| Exercise |
Using the listing below, say how many of its lines hold "Data". Offer nothing beyond the number.

| Task input |

========

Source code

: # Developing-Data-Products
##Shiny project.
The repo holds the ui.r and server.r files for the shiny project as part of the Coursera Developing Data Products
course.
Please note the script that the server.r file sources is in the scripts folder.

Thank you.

========

| Result of the exercise |
2